[Saved data entries]
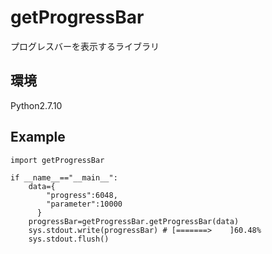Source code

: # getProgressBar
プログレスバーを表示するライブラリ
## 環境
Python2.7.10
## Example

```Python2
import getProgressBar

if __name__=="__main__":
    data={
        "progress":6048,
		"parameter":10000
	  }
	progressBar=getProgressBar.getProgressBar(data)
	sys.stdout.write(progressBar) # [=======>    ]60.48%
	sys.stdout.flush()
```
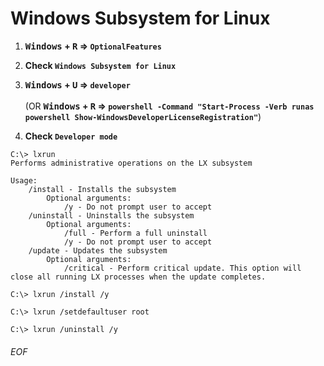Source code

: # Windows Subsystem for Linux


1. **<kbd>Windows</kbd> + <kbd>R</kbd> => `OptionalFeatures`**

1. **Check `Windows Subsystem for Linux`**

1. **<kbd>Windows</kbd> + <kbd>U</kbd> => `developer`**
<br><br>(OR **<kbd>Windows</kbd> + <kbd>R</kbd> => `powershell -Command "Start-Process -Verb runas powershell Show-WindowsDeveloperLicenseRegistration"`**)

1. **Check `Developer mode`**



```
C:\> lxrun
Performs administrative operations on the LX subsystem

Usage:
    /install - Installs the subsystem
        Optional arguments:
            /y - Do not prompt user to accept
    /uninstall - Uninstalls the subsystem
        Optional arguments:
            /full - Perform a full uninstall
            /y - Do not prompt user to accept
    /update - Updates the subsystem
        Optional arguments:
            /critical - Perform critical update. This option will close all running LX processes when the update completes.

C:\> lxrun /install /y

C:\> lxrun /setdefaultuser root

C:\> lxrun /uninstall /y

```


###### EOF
---
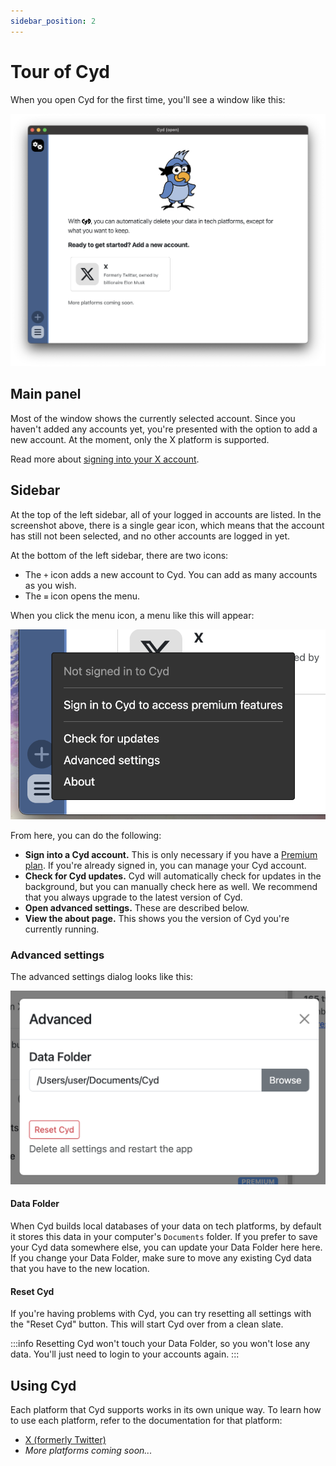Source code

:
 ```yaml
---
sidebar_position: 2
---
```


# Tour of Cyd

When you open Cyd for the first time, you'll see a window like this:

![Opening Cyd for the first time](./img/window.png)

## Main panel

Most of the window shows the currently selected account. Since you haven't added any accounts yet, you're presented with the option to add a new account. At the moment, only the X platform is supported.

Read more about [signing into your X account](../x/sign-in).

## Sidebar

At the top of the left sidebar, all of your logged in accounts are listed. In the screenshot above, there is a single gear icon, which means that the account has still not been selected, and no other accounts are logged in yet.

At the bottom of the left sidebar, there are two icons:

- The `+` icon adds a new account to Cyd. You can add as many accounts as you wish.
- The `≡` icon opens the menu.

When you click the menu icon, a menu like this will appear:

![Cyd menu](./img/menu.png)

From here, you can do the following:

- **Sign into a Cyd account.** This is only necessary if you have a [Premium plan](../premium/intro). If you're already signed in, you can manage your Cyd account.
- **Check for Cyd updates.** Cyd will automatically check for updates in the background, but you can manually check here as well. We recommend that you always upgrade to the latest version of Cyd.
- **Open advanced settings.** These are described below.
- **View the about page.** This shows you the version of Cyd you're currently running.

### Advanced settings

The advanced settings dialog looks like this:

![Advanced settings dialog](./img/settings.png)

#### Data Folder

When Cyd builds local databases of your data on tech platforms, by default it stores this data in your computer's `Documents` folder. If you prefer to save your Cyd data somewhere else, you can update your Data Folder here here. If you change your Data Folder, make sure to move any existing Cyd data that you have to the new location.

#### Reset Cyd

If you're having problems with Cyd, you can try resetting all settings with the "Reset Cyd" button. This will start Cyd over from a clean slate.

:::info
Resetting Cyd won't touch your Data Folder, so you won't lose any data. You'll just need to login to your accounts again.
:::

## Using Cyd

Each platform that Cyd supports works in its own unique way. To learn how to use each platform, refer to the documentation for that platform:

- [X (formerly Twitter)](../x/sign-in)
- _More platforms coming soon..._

§ Exercise objective
Transcribe each line of the data above, unaltered, from the one where "Each platform that" appears to the one where "- _More platforms coming soon..._" appears, inclusive of both.

§ Result
Each platform that Cyd supports works in its own unique way. To learn how to use each platform, refer to the documentation for that platform:

- [X (formerly Twitter)](../x/sign-in)
- _More platforms coming soon..._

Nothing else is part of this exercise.